Kalanamith
Kalanamith

Reputation: 20678

Remove all whitespace in a string

I want to eliminate all the whitespace from a string, on both ends, and in between words.

I have this Python code:

def my_handle(self):
    sentence = ' hello  apple  '
    sentence.strip()

But that only eliminates the whitespace on both sides of the string. How do I remove all whitespace?

Upvotes: 1269

Views: 2982952

Answers (16)

Cédric Julien
Cédric Julien

Reputation: 80831

If you want to remove leading and ending whitespace, use str.strip():

>>> "  hello  apple  ".strip()
'hello  apple'

If you want to remove all space characters, use str.replace() (NB this only removes the “normal” ASCII space character ' ' U+0020 but not any other whitespace):

>>> "  hello  apple  ".replace(" ", "")
'helloapple'

If you want to remove all whitespace and then leave a single space character between words, use str.split() followed by str.join():

>>> " ".join("  hello  apple  ".split())
'hello apple'

If you want to remove all whitespace then change the above leading " " to "":

>>> "".join("  hello  apple  ".split())
'helloapple'

Upvotes: 2398

Emil Stenström
Emil Stenström

Reputation: 14106

An alternative is to use regular expressions and match these strange white-space characters too. Here are some examples:

Remove ALL whitespace in a string, even between words:

import re
sentence = re.sub(r"\s+", "", sentence, flags=re.UNICODE)

Remove whitespace in the BEGINNING of a string:

import re
sentence = re.sub(r"^\s+", "", sentence, flags=re.UNICODE)

Remove whitespace in the END of a string:

import re
sentence = re.sub(r"\s+$", "", sentence, flags=re.UNICODE)

Remove whitespace both at the BEGINNING and at the END of a string:

import re
sentence = re.sub("^\s+|\s+$", "", sentence, flags=re.UNICODE)

Remove ONLY DUPLICATE whitespace:

import re
sentence = " ".join(re.split("\s+", sentence, flags=re.UNICODE))

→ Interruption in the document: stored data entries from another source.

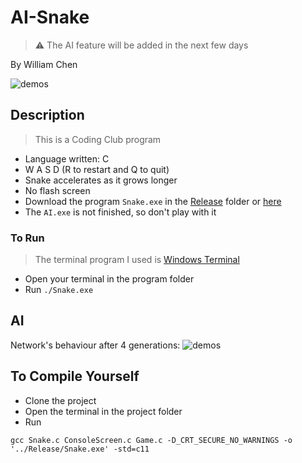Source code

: # AI-Snake

>:warning: The AI feature will be added in the next few days

By William Chen

![demos](https://image.alkaid.cloud/Github/Snake/demo.gif)

## Description

> This is a Coding Club program

- Language written: C
- W A S D (R to restart and Q to quit)
- Snake accelerates as it grows longer
- No flash screen
- Download the program `Snake.exe` in the [Release](https://github.com/BIKA-C/AI-Snake/tree/main/Release) folder or [here](https://github.com/BIKA-C/AI-Snake/releases/tag/v0.1)
- The `AI.exe` is not finished, so don't play with it

### To Run

> The terminal program I used is [Windows Terminal](https://www.microsoft.com/en-ca/p/windows-terminal/9n0dx20hk701?activetab=pivot:overviewtab)

- Open your terminal in the program folder
- Run `./Snake.exe`

## AI

Network's behaviour after 4 generations:
![demos](https://image.alkaid.cloud/Github/Snake/AI-demo.gif)

## To Compile Yourself

- Clone the project
- Open the terminal in the project folder
- Run

``` shell
gcc Snake.c ConsoleScreen.c Game.c -D_CRT_SECURE_NO_WARNINGS -o '../Release/Snake.exe' -std=c11
```
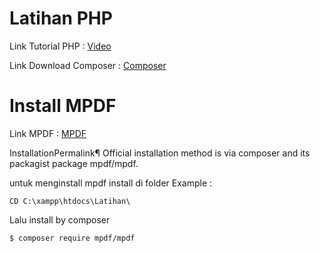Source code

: # Latihan PHP
Link Tutorial PHP : [Video](https://www.youtube.com/playlist?list=PLFIM0718LjIUqXfmEIBE3-uzERZPh3vp6)

Link Download Composer : [Composer](https://getcomposer.org/)

# Install MPDF
Link MPDF : [MPDF](https://mpdf.github.io/installation-setup/installation-v7-x.html)

InstallationPermalink¶
Official installation method is via composer and its packagist package mpdf/mpdf.

untuk menginstall mpdf install di folder 
Example :
```
CD C:\xampp\htdocs\Latihan\
```

Lalu install by composer

```
$ composer require mpdf/mpdf
```



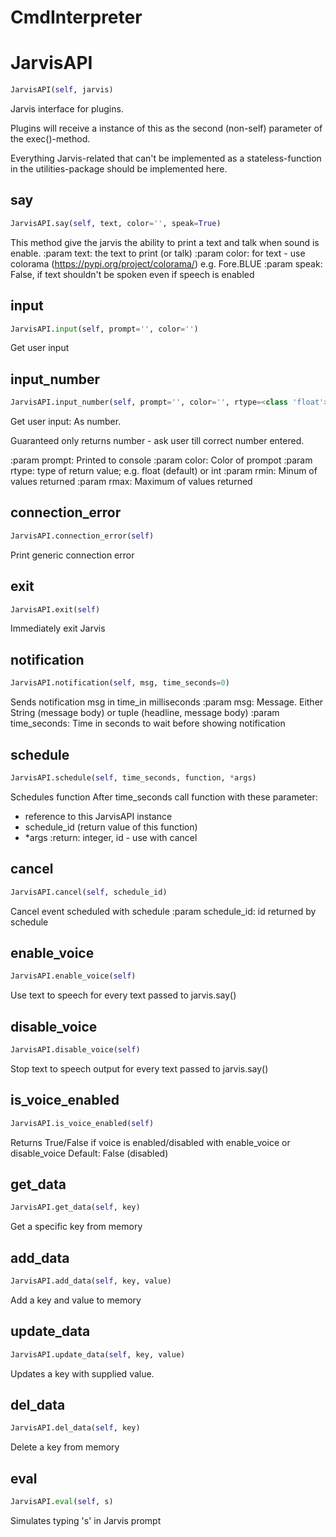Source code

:# CmdInterpreter

# JarvisAPI
```python
JarvisAPI(self, jarvis)
```

Jarvis interface for plugins.

Plugins will receive a instance of this as the second (non-self) parameter
of the exec()-method.

Everything Jarvis-related that can't be implemented as a stateless-function
in the utilities-package should be implemented here.

## say
```python
JarvisAPI.say(self, text, color='', speak=True)
```

This method give the jarvis the ability to print a text
and talk when sound is enable.
:param text: the text to print (or talk)
:param color: for text - use colorama (https://pypi.org/project/colorama/)
              e.g. Fore.BLUE
:param speak: False, if text shouldn't be spoken even if speech is enabled

## input
```python
JarvisAPI.input(self, prompt='', color='')
```

Get user input

## input_number
```python
JarvisAPI.input_number(self, prompt='', color='', rtype=<class 'float'>, rmin=None, rmax=None)
```

Get user input: As number.

Guaranteed only returns number - ask user till correct number entered.

:param prompt: Printed to console
:param color: Color of prompot
:param rtype: type of return value; e.g. float (default) or int
:param rmin: Minum of values returned
:param rmax: Maximum of values returned

## connection_error
```python
JarvisAPI.connection_error(self)
```
Print generic connection error
## exit
```python
JarvisAPI.exit(self)
```
Immediately exit Jarvis
## notification
```python
JarvisAPI.notification(self, msg, time_seconds=0)
```

Sends notification msg in time_in milliseconds
:param msg: Message. Either String (message body) or tuple (headline, message body)
:param time_seconds: Time in seconds to wait before showing notification

## schedule
```python
JarvisAPI.schedule(self, time_seconds, function, *args)
```

Schedules function
After time_seconds call function with these parameter:
   - reference to this JarvisAPI instance
   - schedule_id (return value of this function)
   - *args
:return: integer, id - use with cancel

## cancel
```python
JarvisAPI.cancel(self, schedule_id)
```

Cancel event scheduled with schedule
:param schedule_id: id returned by schedule

## enable_voice
```python
JarvisAPI.enable_voice(self)
```

Use text to speech for every text passed to jarvis.say()

## disable_voice
```python
JarvisAPI.disable_voice(self)
```

Stop text to speech output for every text passed to jarvis.say()

## is_voice_enabled
```python
JarvisAPI.is_voice_enabled(self)
```

Returns True/False if voice is enabled/disabled with
enable_voice or disable_voice
Default: False (disabled)

## get_data
```python
JarvisAPI.get_data(self, key)
```

Get a specific key from memory

## add_data
```python
JarvisAPI.add_data(self, key, value)
```

Add a key and value to memory

## update_data
```python
JarvisAPI.update_data(self, key, value)
```

Updates a key with supplied value.

## del_data
```python
JarvisAPI.del_data(self, key)
```

Delete a key from memory

## eval
```python
JarvisAPI.eval(self, s)
```

Simulates typing 's' in Jarvis prompt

(All examples work in both Python 2 and Python 3)

Upvotes: 167

James Bond
James Bond

Reputation: 3006

Just addition to the Emil Stenström's answer

This code removes all white spaces and you could also remove your own extra utf-8 characters.

import re

def utf8trim(s: str) -> str:
    spaces = "|".join([r"\s", "\u2800", "\u3164", "\u1160", "\uFFA0", "\u202c"])
    return re.sub(f"^[{spaces}]+|[{spaces}]+$", "", s, flags=re.UNICODE)

Upvotes: 0

cottontail
cottontail

Reputation: 23331

All string characters are unicode literal in Python 3; as a consequence, since str.split() splits on all white space characters, that means it splits on unicode white space characters. So split + join syntax (as in 1, 2, 3) will produce the same output as re.sub with the UNICODE flag (as in 4); in fact, the UNICODE flag is redundant here (as in 2, 5, 6, 7).

import re
import sys

# all unicode characters
sentence = ''.join(map(chr, range(sys.maxunicode+1)))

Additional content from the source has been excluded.